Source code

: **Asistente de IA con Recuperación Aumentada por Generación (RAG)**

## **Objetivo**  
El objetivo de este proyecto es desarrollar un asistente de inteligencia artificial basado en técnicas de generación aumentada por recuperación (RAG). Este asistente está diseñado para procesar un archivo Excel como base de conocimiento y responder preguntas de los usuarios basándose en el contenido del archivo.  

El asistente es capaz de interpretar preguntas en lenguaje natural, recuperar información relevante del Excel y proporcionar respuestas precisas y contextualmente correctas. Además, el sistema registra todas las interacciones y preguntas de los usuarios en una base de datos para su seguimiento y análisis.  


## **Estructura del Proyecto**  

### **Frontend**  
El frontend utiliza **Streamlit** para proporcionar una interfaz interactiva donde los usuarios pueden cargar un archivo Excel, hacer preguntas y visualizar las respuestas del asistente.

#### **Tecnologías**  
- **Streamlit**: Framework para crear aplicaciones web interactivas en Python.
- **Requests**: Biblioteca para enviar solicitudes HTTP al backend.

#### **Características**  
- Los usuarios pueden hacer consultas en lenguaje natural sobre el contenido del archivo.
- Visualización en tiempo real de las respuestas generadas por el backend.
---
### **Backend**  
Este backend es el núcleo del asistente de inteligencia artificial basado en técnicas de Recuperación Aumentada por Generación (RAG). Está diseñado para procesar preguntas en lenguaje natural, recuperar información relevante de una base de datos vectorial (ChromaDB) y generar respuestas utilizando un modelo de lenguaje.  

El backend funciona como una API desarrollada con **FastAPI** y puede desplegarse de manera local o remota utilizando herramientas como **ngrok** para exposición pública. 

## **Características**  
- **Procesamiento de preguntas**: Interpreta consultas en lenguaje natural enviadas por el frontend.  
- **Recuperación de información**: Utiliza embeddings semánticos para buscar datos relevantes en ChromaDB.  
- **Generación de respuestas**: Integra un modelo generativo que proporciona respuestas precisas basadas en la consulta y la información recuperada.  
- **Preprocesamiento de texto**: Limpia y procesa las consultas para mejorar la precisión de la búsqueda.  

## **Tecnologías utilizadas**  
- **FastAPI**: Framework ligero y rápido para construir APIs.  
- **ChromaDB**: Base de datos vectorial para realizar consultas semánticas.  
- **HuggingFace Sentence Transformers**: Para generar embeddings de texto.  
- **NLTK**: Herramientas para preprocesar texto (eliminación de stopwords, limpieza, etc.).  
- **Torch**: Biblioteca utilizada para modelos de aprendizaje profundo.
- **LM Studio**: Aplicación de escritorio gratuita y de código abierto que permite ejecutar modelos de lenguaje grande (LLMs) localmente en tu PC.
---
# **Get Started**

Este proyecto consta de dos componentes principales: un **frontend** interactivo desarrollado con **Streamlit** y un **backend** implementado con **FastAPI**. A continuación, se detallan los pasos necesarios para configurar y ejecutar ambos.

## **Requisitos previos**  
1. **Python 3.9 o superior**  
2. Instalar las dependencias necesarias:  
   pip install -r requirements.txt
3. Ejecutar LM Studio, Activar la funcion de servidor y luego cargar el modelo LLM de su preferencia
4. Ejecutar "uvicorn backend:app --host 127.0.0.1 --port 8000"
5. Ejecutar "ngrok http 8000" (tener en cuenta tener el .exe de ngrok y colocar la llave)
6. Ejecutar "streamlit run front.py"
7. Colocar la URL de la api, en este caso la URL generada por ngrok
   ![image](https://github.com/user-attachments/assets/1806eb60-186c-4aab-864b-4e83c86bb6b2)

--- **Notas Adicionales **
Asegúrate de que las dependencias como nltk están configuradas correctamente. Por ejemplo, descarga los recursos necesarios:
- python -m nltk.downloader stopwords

========================

Reproduce each record exactly as written above.

Result of the exercise ->
Source code

: **Asistente de IA con Recuperación Aumentada por Generación (RAG)**

## **Objetivo**  
El objetivo de este proyecto es desarrollar un asistente de inteligencia artificial basado en técnicas de generación aumentada por recuperación (RAG). Este asistente está diseñado para procesar un archivo Excel como base de conocimiento y responder preguntas de los usuarios basándose en el contenido del archivo.  

El asistente es capaz de interpretar preguntas en lenguaje natural, recuperar información relevante del Excel y proporcionar respuestas precisas y contextualmente correctas. Además, el sistema registra todas las interacciones y preguntas de los usuarios en una base de datos para su seguimiento y análisis.  


## **Estructura del Proyecto**  

### **Frontend**  
El frontend utiliza **Streamlit** para proporcionar una interfaz interactiva donde los usuarios pueden cargar un archivo Excel, hacer preguntas y visualizar las respuestas del asistente.

#### **Tecnologías**  
- **Streamlit**: Framework para crear aplicaciones web interactivas en Python.
- **Requests**: Biblioteca para enviar solicitudes HTTP al backend.

#### **Características**  
- Los usuarios pueden hacer consultas en lenguaje natural sobre el contenido del archivo.
- Visualización en tiempo real de las respuestas generadas por el backend.
---
### **Backend**  
Este backend es el núcleo del asistente de inteligencia artificial basado en técnicas de Recuperación Aumentada por Generación (RAG). Está diseñado para procesar preguntas en lenguaje natural, recuperar información relevante de una base de datos vectorial (ChromaDB) y generar respuestas utilizando un modelo de lenguaje.  

El backend funciona como una API desarrollada con **FastAPI** y puede desplegarse de manera local o remota utilizando herramientas como **ngrok** para exposición pública. 

## **Características**  
- **Procesamiento de preguntas**: Interpreta consultas en lenguaje natural enviadas por el frontend.  
- **Recuperación de información**: Utiliza embeddings semánticos para buscar datos relevantes en ChromaDB.  
- **Generación de respuestas**: Integra un modelo generativo que proporciona respuestas precisas basadas en la consulta y la información recuperada.  
- **Preprocesamiento de texto**: Limpia y procesa las consultas para mejorar la precisión de la búsqueda.  

## **Tecnologías utilizadas**  
- **FastAPI**: Framework ligero y rápido para construir APIs.  
- **ChromaDB**: Base de datos vectorial para realizar consultas semánticas.  
- **HuggingFace Sentence Transformers**: Para generar embeddings de texto.  
- **NLTK**: Herramientas para preprocesar texto (eliminación de stopwords, limpieza, etc.).  
- **Torch**: Biblioteca utilizada para modelos de aprendizaje profundo.
- **LM Studio**: Aplicación de escritorio gratuita y de código abierto que permite ejecutar modelos de lenguaje grande (LLMs) localmente en tu PC.
---
# **Get Started**

Este proyecto consta de dos componentes principales: un **frontend** interactivo desarrollado con **Streamlit** y un **backend** implementado con **FastAPI**. A continuación, se detallan los pasos necesarios para configurar y ejecutar ambos.

## **Requisitos previos**  
1. **Python 3.9 o superior**  
2. Instalar las dependencias necesarias:  
   pip install -r requirements.txt
3. Ejecutar LM Studio, Activar la funcion de servidor y luego cargar el modelo LLM de su preferencia
4. Ejecutar "uvicorn backend:app --host 127.0.0.1 --port 8000"
5. Ejecutar "ngrok http 8000" (tener en cuenta tener el .exe de ngrok y colocar la llave)
6. Ejecutar "streamlit run front.py"
7. Colocar la URL de la api, en este caso la URL generada por ngrok
   ![image](https://github.com/user-attachments/assets/1806eb60-186c-4aab-864b-4e83c86bb6b2)

--- **Notas Adicionales **
Asegúrate de que las dependencias como nltk están configuradas correctamente. Por ejemplo, descarga los recursos necesarios:
- python -m nltk.downloader stopwords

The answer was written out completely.